Attraverso la sintonia dei sistemi. Mi spiego. Se osservo l’universo constato quanto segue:
l’universo ha avuto un inizio;
l’universo è fatto di materia strutturata
l’universo è strutturato (ha leggi sue, un ordine suo);
la maggior parte delle sue leggi sono da noi comprensibili;
l’universo è fatto di “informazione” che viene emessa e che viene ricevuta.

Ora, uno può ben affermare che la materia esiste da sempre e/o di per sé, ma l’informazione? L’intrigante è che noi riusciamo a capire quasi tutte le leggi (tranne – ad esempio – la dinamica quantistica). Il che vuol dire che siamo sulla stessa lunghezza d’onda di Chi lancia l’informazione, che abbiamo lo stesso codice interpretativo di Chi l’ha lanciata questa informazione. Ora, se esiste Dio, be’ … noi siamo sulla sua stessa “lunghezza d’onda” e interagiamo con lui. E viceversa. se interagiamo significa che esiste. O almeno, che può esistere Qualcosa, Qualcuno … all’altro capo del filo … Se non altro non possiamo affermare che non esiste.

E che mi dici della nascita della vita?

Anche qui … un evento del quale non si sa nulla! L’uomo non riesce a creare una vita. Le cellule sintetiche non esistono. La vita è nata dalla biogenesi, ma non si sa come e perchè. Ognuno di noi è fatto di materia, di acqua prevalentemente, ma soprattutto anche di un patrimonio informativo che conferisce forma alla materia, che attribuisce funzionalità fisica e intellettuale alla materia …

Scusa, Giovanni, io la fede ce l’ho anche se qualche problema ce l’ho tipo sul “peccato originale” … Ciò premesso, lasciami fare un’osservazione banale. Io so che il cervello umano è e sarà sempre assai più potente di qualsiasi computer fabbricato dall’uomo. Ora ecco che deve esistere una “mente” superiore. Se fossimo noi ad “esserci fatti”, perché non riusciamo nemmeno a “copiarci”?

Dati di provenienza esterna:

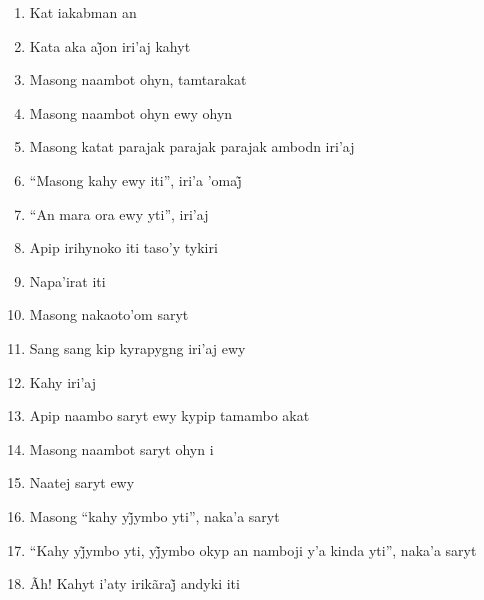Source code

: \begin{enumerate}
 \item Kat iakabman an

 \item Kata aka aj̃on iri’aj kahyt

 \begin{center}\end{center}

 \item Masong naambot ohyn, tamtarakat

 \item Masong naambot ohyn ewy ohyn

 \item Masong katat parajak parajak parajak ambodn iri'aj

 \item ``Masong kahy ewy iti'', iri’a ’omaj̃

 \item ``An mara ora ewy yti'', iri'aj

 \item Apip irihynoko iti taso'y tykiri

 \item Napa'irat iti

 \begin{center}\end{center}

 \item Masong nakaoto'om saryt

 \item Sang sang kip kyrapygng iri'aj ewy

 \item Kahy iri'aj

 \item Apip naambo saryt ewy kypip tamambo akat

 \item Masong naambot saryt ohyn i

 \item Naatej saryt ewy

 \begin{center}\end{center}

 \item Masong ``kahy yj̃ymbo yti'', naka’a saryt

 \item ``Kahy yj̃ymbo yti, yj̃ymbo okyp an namboji y’a kinda yti'', naka’a saryt

 \item Ãh! Kahyt i’aty irikãraj̃ andyki iti


\end{enumerate}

Hai ragione, Riccardo, il cervello è talmente complesso … a cominciare dalla  capacità della memoria. Ma occorre aggiungere quello che succede alle sinapsi, cioè ai collegamento fra i neuroni: si tratta di fenomeni quantistici, sub atomici … flussi elettrochimici che coinvolgono anche componenti quantistiche che introducono una indeterminazione non comprensibile da noi. Si tratta della “porta stretta” attraverso la quale Dio colloquia con noi, pur di fronte alla nostra incapacità fisica di riprodurre tutto ciò.

Mi ricordi la teoria quantistica?

Si tratta della teoria che studia il comportamento delle particelle sub atomiche tipo elettroni protoni elettroni .. che non si possono “vedere” … queste particelle sono i mattoncini base della materia e non seguono le leggi della meccanica che noi conosciamo …ma seguono leggi proprie, bizzarre, strane, di cui noi non riusciamo a capacitarci … qui vale il principio di indeterminazione: o ne conosciamo la posizione o la velocità, mai i due dati insieme no. I loro moti non sono causali, ma probabilistici. Da qui discende la teoria di infiniti mondi possibili e paralleli, nati dalle infinite possibili “iniziative” della materia sub atomica.

Giovanni, come e perché è avvenuto e avviene tutto ciò? Dove risiede la “programmazione strategica” del sistema?

Alcuni credono in Dio, altri in un Dio. Altri no. Altri credono ma non si spendono, per “pudore”, perchè è molto meglio essere “concreti, scienziati, restare sule cose pratiche”. Altri sono alla ricerca di un Dio o di Dio. Che poi è la situazione migliore.

E la situazione peggiore qual è? Mi rispondo da solo: non ricercare nemmeno la Sua esistenza. Come il disoccupato così sfiduciato che ha smesso anche di cercarlo, un posto di lavoro. Grazie Giovanni e … fammi una dedica, sul tuo libro!